Il superamento dell’euro non è però condiviso da tutti. A gridarlo con forza è stato il presidente della Banca centrale europea. Mario Draghi, davanti al Parlamento europeo, ha infatti dichiarato che l’euro è irrevocabile. Il presidente della Banca centrale europea ha addirittura sentito il bisogno di rafforzare questa affermazione ripetendola per ben due volte. Non è ancora chiaro su quali alleati possa contare Mario Draghi, ma non sorprende che la Banca centrale europea, guardiana della moneta unica, lanci un accorato grido di disperazione dopo aver perso il sostegno del principale Paese dell’Unione. Mario Draghi sa anche che sulle modalità di spaccatura dell’euro non vi sono solo numerosi studi di pubblico dominio, ma anche gli scenari elaborati da un gruppo di lavoro segreto, incaricato dai Paesi membri di Eurolandia di preparare nel massimo riserbo le diverse modalità di spaccatura dell’euro con annessi studi della loro fattibilità e dei loro costi.

Alcuni scenari sono noti. Il ministro delle finanze tedesco, Wolfgang Schäuble, vede di buon occhio la formazione di un euro di Serie A e di uno di Serie B. Del primo farebbero parte la Germania, l’Olanda, il Belgio, l’Austria e la Finlandia; del secondo i Paesi del Mediterraneo. Il grande nodo politico di questa divisione è in che categoria finirebbe la Francia. Molto probabilmente il passo della Merkel indica che Parigi si è arresa all’ineluttabilità della fine dell’euro ed è disposta a sopportare i costi economici e ad accettare il rischio di giocare in Serie A insieme alla Germania, anche per soddisfare l’orgoglio nazionale francese, la famosa grandeur. E’ invece certo che l’Italia verrebbe retrocessa in Serie B (se vi sarà una Serie B).

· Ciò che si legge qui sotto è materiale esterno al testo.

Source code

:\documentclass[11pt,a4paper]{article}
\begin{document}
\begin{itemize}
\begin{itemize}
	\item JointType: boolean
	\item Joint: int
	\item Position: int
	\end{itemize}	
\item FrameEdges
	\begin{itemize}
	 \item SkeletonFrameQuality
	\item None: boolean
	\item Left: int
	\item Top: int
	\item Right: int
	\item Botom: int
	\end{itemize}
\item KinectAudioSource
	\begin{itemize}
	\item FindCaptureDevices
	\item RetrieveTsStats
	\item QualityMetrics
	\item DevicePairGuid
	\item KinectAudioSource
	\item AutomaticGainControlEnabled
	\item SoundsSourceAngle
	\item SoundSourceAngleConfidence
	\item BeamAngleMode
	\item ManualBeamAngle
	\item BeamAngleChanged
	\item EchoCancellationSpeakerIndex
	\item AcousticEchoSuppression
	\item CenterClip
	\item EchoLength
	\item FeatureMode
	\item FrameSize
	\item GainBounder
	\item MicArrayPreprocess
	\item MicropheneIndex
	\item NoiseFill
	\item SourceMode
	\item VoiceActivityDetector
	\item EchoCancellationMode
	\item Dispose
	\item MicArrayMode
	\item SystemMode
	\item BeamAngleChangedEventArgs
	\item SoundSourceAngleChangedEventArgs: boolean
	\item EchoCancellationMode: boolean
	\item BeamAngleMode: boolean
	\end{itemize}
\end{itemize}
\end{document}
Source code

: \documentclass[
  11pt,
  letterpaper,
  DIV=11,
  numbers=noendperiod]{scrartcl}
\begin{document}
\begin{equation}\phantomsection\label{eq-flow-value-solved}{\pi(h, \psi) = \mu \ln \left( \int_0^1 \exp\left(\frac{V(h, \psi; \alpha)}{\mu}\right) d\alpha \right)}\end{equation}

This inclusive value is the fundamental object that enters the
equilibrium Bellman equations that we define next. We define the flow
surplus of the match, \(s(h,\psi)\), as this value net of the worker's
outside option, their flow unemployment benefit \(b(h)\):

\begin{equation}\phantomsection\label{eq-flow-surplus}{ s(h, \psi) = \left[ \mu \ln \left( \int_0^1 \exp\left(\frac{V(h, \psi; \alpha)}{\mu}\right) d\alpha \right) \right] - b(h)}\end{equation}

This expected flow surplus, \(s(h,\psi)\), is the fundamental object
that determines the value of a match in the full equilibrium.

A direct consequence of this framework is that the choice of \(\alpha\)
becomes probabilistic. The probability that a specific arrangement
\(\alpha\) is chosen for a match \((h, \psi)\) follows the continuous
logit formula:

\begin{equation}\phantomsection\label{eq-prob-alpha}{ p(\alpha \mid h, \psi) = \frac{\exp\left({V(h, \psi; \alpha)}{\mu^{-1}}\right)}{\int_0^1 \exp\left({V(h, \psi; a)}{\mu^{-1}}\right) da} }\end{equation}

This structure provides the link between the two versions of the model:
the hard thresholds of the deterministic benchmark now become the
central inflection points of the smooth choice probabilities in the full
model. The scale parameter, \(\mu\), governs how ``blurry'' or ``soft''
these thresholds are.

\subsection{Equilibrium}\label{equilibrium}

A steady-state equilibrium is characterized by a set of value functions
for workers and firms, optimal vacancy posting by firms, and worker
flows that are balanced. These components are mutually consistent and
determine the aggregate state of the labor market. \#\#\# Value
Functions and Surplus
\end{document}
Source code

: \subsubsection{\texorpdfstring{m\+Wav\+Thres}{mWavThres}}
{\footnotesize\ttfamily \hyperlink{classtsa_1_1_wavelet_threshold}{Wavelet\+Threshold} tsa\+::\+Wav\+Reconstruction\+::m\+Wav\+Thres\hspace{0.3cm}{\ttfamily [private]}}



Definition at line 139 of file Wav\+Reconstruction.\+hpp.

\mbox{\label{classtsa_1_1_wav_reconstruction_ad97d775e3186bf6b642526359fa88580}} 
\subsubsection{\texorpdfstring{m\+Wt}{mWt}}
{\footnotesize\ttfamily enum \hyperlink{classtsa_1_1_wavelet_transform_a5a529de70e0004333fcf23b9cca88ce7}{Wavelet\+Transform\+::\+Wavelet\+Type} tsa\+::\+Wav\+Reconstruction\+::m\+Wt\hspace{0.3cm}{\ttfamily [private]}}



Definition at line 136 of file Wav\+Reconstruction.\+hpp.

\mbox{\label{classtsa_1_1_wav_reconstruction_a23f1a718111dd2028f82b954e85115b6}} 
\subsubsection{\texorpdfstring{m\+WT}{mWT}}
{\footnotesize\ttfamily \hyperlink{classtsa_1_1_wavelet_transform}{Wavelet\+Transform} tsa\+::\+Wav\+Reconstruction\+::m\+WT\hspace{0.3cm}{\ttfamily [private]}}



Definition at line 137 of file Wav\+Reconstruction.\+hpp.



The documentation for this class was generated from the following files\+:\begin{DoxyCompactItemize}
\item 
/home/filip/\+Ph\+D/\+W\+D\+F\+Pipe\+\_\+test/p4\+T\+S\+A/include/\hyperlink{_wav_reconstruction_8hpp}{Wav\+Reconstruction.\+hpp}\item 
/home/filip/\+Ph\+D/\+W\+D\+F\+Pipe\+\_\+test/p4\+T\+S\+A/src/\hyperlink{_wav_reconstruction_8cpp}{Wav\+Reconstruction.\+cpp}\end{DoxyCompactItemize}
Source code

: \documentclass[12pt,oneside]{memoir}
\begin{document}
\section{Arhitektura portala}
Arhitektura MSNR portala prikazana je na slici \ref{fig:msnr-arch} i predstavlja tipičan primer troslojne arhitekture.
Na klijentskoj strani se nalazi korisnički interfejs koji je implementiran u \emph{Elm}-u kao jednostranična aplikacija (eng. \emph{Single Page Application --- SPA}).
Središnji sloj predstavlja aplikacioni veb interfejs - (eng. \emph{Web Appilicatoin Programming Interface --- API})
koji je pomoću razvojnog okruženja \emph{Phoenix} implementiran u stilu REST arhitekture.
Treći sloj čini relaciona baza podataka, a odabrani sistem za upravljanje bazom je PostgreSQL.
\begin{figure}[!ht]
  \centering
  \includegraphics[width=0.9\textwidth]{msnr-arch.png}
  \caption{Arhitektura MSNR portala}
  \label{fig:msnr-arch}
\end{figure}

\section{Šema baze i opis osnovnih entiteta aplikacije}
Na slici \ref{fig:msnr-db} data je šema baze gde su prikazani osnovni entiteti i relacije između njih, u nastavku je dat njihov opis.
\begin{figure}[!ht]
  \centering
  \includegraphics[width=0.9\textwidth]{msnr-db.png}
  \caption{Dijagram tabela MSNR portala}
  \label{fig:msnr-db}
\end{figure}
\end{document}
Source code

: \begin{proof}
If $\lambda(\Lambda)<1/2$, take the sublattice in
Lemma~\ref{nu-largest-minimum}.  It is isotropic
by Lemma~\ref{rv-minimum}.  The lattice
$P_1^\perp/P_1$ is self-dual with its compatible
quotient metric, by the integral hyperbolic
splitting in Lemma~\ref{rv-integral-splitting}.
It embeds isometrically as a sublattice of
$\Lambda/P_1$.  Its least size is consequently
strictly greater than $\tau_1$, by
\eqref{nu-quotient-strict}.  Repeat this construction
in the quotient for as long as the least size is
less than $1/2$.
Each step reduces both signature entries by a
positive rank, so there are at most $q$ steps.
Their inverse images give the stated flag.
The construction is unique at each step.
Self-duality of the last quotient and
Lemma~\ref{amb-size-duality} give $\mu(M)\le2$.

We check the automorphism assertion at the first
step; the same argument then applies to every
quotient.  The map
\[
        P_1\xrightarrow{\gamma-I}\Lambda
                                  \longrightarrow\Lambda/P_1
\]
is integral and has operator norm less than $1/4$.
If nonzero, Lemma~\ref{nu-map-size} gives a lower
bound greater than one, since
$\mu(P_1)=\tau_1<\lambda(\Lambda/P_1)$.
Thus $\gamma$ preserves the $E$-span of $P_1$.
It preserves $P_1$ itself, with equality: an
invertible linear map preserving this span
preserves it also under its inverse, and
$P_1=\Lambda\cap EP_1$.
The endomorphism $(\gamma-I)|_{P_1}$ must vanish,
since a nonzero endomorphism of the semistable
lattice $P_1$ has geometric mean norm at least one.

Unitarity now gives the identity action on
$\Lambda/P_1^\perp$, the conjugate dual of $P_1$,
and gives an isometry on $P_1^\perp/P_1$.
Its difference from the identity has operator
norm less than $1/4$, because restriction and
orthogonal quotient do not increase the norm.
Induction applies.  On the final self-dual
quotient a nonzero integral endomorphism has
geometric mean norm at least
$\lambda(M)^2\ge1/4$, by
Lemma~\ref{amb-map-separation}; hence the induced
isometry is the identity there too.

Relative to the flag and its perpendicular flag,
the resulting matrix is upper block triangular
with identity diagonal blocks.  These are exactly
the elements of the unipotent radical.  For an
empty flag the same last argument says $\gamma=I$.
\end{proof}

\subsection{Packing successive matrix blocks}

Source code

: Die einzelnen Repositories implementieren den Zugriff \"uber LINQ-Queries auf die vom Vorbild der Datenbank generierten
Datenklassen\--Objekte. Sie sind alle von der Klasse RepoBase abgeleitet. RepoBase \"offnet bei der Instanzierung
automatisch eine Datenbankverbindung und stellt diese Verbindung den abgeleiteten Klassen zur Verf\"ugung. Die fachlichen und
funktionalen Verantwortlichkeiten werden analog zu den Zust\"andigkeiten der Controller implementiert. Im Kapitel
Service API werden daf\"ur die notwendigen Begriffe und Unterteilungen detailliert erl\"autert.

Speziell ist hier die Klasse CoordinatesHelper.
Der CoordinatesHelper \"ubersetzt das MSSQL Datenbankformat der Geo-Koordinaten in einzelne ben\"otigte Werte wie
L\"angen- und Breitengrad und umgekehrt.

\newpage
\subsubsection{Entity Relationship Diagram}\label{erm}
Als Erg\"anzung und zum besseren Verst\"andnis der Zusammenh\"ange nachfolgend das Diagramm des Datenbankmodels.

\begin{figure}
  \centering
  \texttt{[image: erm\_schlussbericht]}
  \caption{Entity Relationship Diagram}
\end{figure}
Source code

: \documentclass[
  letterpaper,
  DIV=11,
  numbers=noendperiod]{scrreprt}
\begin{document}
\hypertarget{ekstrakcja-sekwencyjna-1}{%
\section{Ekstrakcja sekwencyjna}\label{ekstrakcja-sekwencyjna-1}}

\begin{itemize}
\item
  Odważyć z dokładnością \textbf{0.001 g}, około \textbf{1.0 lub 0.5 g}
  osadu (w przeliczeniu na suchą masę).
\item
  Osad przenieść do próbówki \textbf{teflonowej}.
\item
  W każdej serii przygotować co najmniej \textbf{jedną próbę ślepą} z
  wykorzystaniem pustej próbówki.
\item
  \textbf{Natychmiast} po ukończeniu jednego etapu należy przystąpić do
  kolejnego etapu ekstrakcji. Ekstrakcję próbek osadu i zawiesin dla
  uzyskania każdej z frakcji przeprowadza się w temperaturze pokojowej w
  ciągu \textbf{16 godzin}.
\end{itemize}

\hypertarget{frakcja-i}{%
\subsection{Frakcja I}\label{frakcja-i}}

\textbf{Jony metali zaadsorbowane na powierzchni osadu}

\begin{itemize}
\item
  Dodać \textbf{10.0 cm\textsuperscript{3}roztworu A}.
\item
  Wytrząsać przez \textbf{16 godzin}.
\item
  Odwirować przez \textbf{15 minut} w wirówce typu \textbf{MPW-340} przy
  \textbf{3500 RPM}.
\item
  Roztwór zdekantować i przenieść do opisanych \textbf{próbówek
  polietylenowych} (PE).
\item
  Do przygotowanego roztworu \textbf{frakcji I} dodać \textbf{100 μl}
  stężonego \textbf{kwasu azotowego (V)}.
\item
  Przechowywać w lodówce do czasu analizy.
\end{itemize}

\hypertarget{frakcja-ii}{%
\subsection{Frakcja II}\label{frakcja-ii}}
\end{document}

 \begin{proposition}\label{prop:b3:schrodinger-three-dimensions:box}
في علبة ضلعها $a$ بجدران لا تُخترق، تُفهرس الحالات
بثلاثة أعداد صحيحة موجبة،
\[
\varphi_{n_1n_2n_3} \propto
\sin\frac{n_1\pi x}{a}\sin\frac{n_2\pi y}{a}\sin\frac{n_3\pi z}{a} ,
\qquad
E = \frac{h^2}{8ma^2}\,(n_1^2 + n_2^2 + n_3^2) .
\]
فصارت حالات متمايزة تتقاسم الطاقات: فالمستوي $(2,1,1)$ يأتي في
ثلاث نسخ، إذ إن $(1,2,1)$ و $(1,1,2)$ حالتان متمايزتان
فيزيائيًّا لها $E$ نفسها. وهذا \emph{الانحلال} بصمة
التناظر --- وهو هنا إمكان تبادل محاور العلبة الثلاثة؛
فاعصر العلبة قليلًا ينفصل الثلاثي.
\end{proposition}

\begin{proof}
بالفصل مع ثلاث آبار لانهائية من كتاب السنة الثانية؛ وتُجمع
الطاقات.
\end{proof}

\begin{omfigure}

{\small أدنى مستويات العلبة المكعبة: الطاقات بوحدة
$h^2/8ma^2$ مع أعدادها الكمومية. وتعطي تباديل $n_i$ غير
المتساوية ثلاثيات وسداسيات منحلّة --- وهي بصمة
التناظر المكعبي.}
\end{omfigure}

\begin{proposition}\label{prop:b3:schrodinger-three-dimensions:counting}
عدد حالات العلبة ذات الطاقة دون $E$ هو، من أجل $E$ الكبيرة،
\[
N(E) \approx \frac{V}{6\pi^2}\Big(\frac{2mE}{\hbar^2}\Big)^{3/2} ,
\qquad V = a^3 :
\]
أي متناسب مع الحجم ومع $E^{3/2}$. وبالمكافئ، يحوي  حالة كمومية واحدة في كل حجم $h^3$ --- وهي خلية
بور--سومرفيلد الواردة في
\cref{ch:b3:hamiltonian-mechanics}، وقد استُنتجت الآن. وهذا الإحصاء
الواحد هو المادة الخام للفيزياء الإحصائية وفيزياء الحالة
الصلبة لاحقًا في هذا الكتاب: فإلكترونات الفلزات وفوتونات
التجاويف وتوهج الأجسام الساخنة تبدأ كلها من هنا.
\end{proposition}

Una rottura concordata e ben pianificata dell’euro sarebbe la soluzione migliore: è inutile negare che vi sarebbe gravi sommovimenti sui mercati finanziari e anche dei costi economici rilevanti, ma sarebbe sicuramente conveniente accettare queste “pene” (soprattutto per un Paese come l’Italia) piuttosto che continuare a far parte di una moneta unica che la condanna al declino attraverso una continua stagnazione economica. Si puo’ prevedere che i costi iniziali saranno assorbiti dopo un certo lasso di tempo da economie, come quella italiana, che ritroverebbero la via dello sviluppo una volta liberatesi dalla camicia di forza dell’attuale Unione monetaria. Tutto cio’ dovrebbe essere oggetto di dibattito pubblico e questa discussione non dovrebbe solo riguardare la Lega e il partito di Beppe Grillo. Ma non è cosi’ ed è stupefacente.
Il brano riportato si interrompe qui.